> Problem to solve
Wherever "Legacy" appears in a line of the listing, report that line.

+ + + +

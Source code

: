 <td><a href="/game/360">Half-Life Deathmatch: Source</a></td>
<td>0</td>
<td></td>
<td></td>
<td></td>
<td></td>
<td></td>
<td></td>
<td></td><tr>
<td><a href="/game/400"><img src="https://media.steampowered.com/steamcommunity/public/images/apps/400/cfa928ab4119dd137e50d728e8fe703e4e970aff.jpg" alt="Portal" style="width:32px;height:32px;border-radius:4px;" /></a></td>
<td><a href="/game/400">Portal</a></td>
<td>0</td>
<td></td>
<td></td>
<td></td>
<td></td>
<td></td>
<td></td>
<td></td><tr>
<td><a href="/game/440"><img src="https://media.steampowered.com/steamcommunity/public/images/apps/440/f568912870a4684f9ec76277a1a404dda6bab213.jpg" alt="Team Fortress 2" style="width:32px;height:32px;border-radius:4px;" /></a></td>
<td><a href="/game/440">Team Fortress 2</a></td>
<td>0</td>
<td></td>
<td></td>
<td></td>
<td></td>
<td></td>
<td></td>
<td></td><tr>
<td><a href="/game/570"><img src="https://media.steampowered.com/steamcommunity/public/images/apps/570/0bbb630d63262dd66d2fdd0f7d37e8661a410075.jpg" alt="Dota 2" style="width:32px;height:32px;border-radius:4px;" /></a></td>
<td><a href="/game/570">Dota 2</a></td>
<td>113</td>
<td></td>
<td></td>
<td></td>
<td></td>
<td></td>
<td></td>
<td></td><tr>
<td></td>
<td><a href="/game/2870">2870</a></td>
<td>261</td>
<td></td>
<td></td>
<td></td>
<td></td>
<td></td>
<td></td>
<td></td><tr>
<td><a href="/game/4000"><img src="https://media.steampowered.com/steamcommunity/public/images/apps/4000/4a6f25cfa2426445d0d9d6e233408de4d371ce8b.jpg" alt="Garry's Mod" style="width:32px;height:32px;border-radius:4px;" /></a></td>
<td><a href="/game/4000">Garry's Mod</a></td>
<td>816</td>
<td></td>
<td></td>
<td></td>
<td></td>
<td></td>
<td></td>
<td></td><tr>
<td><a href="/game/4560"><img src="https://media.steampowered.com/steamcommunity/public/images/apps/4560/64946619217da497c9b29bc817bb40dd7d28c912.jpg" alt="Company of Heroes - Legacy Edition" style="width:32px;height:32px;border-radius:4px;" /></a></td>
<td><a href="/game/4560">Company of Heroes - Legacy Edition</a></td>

+ + + +

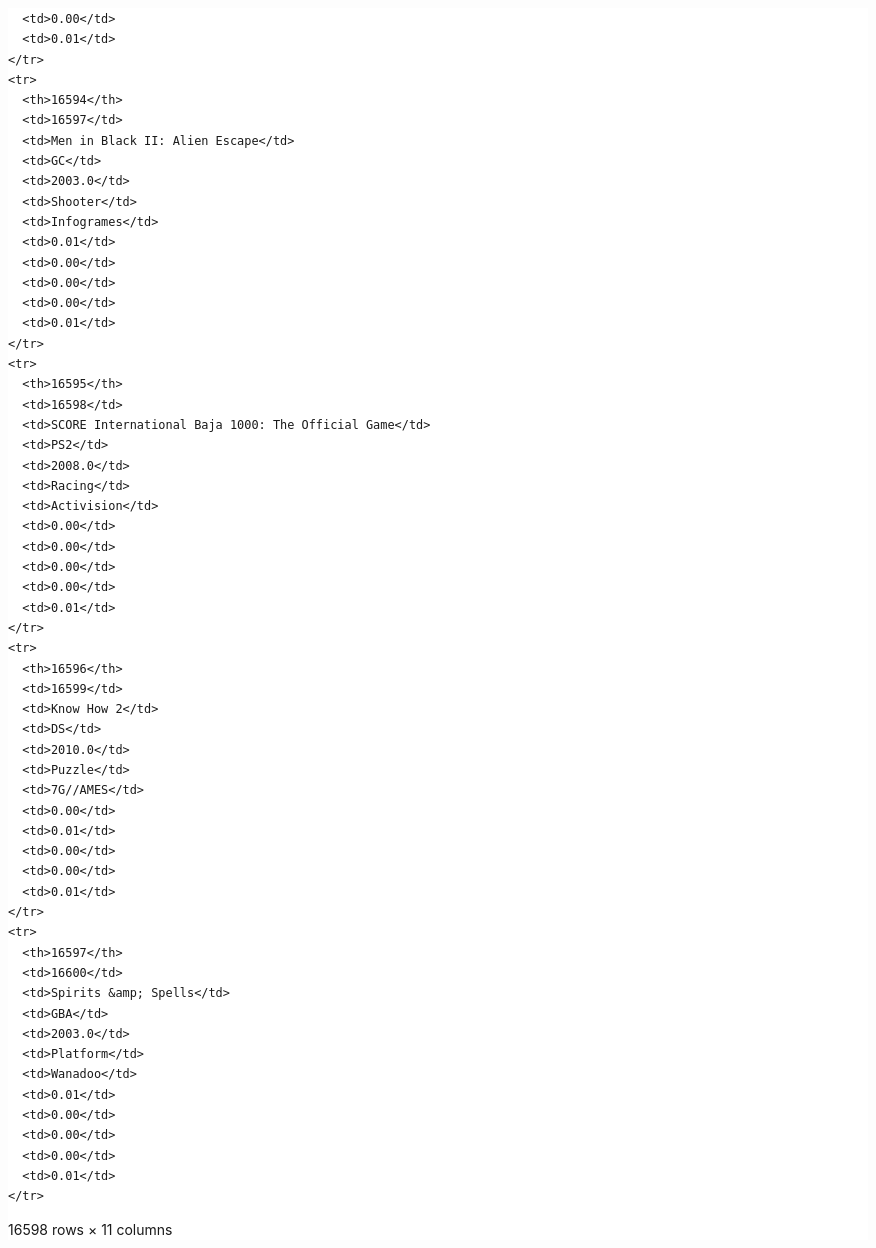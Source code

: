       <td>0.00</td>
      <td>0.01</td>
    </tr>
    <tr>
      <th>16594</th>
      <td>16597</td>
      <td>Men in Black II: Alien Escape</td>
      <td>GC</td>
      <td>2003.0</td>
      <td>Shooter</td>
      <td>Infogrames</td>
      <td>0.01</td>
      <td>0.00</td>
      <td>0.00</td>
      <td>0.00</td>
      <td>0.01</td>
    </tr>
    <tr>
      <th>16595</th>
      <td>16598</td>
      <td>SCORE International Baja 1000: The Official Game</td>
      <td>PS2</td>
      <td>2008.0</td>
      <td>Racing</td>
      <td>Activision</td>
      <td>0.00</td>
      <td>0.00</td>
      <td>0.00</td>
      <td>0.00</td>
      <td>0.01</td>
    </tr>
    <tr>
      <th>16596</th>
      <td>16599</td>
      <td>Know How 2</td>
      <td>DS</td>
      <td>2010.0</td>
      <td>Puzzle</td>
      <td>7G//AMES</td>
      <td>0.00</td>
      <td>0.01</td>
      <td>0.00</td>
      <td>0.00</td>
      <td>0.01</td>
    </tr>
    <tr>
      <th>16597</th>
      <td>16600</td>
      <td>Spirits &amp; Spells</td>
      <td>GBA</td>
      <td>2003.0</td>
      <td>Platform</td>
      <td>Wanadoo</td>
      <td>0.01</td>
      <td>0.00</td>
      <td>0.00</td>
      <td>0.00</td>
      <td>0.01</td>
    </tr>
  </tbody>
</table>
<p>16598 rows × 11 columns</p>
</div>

+ + + +

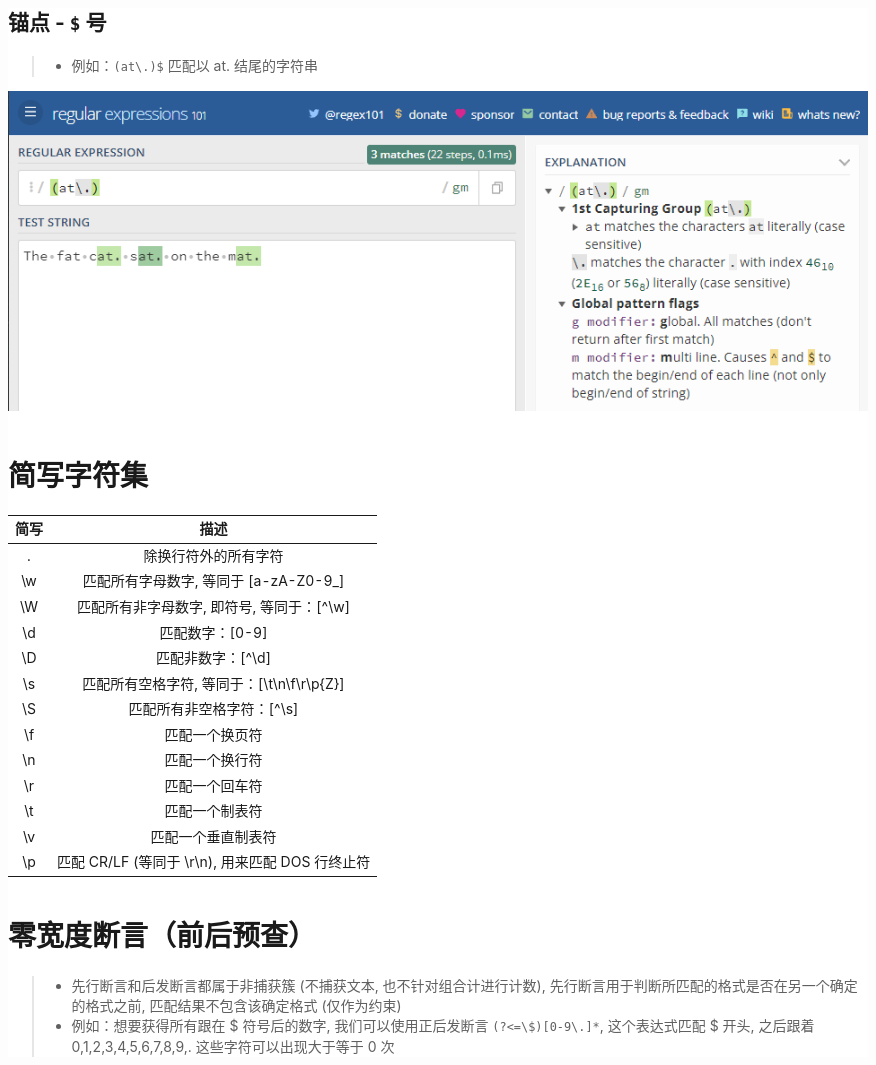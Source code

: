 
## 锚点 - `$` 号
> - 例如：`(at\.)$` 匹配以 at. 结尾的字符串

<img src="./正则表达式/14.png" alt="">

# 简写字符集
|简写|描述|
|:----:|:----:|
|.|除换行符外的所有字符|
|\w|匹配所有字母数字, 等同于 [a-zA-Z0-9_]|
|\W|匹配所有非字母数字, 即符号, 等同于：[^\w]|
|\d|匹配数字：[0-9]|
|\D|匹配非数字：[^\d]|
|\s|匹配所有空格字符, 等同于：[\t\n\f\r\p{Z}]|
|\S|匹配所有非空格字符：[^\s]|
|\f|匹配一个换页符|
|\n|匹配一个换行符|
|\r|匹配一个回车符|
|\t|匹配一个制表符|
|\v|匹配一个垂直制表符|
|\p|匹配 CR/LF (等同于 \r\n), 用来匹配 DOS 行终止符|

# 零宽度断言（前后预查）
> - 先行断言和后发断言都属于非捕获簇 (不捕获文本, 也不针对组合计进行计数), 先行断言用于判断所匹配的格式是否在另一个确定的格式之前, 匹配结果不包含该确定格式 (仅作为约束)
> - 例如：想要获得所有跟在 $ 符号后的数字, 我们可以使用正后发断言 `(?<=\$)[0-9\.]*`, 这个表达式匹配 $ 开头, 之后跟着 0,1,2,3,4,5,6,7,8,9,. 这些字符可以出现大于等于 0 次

+ + + +

> Response to the task
<td><a href="/game/4560"><img src="https://media.steampowered.com/steamcommunity/public/images/apps/4560/64946619217da497c9b29bc817bb40dd7d28c912.jpg" alt="Company of Heroes - Legacy Edition" style="width:32px;height:32px;border-radius:4px;" /></a></td>
<td><a href="/game/4560">Company of Heroes - Legacy Edition</a></td>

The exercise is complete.